Residents of Western states will begin to see their requests honored starting Dec. 1, and Midwestern states on March 1, 2005. Texas will be in a group of Southern states beginning June 1 next year. Consumers in the remaining states will have to wait until Sept. 1, 2005.
But like the FTC, the credit bureaus really don't have to abide by a deadline.
"During times of unusually heavy request volume," the government lets the bureaus put consumers on a wait list for a free report or tell them to ask again at a "reasonable later time."
The FTC did tell the credit bureaus to have contingency plans that will anticipate a large number of calls, but it doesn't require them to work out problems so that consumers get their reports sooner rather than later. Therefore, you should plan on delays rather than quick responses.
So, how do you make your request? Well, details of how that will work are not out yet.

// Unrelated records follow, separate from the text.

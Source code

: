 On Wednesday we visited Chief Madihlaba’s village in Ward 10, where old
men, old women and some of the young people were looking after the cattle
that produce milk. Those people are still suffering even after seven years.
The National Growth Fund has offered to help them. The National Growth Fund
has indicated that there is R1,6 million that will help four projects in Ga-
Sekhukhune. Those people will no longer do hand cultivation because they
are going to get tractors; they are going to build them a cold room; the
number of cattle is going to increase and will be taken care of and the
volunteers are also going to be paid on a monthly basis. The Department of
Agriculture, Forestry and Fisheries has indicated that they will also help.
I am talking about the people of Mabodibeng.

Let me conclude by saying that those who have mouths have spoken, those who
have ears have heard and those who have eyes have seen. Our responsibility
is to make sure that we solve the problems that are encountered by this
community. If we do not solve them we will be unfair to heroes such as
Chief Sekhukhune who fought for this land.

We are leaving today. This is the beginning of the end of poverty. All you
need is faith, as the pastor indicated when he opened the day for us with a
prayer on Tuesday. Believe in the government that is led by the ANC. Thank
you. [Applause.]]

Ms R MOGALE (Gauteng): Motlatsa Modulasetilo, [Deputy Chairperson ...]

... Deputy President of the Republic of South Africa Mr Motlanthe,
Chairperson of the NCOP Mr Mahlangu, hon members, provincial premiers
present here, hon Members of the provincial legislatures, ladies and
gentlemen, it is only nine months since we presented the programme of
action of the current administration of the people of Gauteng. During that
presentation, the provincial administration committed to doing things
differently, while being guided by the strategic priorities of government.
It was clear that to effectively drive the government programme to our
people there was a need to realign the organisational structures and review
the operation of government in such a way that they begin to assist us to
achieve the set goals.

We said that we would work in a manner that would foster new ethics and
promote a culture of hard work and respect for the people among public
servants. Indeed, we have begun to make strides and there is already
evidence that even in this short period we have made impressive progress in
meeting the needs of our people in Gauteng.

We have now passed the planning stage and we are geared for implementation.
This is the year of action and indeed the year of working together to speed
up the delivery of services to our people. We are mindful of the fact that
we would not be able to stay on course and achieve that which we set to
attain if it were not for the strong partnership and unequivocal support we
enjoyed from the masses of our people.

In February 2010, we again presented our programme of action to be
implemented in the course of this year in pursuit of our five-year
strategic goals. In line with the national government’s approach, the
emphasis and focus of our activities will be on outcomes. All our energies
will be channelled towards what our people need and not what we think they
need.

The FTC is requiring the nationwide credit reporting agencies -- Equifax, Experian and TransUnion -- to create a "centralized source" for collecting consumer requests for free reports. The FTC has mandated that one-stop shopping be linked to a Web site, a toll-free number and a mailing address.
A word of warning: The bureaus may euphemistically refer to the free reports as "annual file disclosures." Don't let the jargon throw you.